• _Instructions for the task_
Every line with the string "Book" should be copied from the data.

** Material supplied follows **

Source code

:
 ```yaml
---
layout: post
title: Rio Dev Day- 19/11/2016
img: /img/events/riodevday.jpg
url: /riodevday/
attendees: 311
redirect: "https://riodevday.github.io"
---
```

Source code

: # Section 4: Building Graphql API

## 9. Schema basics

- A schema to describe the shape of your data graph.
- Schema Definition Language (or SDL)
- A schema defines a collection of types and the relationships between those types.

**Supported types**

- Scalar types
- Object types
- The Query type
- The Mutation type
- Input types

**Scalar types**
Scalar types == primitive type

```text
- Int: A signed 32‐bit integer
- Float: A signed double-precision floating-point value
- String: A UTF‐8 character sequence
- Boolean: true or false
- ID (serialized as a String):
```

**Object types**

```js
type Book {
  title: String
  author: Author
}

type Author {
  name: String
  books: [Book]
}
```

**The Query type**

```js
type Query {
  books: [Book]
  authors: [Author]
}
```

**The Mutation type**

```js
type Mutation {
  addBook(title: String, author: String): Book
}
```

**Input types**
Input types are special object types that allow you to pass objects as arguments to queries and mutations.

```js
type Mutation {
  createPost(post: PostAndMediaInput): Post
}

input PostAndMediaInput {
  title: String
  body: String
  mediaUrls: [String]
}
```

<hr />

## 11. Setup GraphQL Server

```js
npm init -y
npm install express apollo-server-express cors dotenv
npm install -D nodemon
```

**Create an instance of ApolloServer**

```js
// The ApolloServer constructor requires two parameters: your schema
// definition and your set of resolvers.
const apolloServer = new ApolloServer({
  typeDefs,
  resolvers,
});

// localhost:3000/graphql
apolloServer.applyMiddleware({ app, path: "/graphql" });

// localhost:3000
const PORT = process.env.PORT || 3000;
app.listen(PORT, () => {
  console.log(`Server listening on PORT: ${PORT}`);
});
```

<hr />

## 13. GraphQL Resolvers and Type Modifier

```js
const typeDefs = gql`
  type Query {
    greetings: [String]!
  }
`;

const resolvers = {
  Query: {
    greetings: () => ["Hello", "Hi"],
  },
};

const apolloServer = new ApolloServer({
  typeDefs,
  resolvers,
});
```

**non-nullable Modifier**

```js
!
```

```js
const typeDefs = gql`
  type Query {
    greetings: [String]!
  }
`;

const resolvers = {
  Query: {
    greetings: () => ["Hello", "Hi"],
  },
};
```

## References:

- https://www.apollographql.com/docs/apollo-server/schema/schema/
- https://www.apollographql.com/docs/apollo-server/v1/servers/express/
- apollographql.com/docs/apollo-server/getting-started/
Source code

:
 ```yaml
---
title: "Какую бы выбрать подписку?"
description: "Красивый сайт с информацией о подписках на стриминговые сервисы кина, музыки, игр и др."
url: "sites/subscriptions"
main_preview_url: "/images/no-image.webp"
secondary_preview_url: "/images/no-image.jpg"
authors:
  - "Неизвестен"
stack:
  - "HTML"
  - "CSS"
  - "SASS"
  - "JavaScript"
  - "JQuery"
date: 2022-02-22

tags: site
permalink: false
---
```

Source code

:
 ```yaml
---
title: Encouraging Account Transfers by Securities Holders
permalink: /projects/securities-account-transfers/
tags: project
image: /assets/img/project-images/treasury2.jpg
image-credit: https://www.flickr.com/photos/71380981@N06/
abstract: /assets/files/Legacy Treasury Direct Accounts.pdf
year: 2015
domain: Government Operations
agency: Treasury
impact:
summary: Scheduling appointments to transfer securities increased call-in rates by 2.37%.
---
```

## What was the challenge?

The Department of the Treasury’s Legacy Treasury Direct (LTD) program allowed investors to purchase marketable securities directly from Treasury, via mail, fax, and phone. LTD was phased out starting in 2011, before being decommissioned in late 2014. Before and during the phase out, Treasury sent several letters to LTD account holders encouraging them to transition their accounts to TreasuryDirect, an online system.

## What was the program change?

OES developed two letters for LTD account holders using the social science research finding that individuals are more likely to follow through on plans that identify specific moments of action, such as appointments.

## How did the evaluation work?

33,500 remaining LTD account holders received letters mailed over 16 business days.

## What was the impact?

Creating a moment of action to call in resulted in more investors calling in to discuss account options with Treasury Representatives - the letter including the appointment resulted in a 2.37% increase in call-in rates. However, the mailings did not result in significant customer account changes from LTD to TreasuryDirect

** End of Material supplied **

• _Written solution_
type Book {
  books: [Book]
  books: [Book]
  addBook(title: String, author: String): Book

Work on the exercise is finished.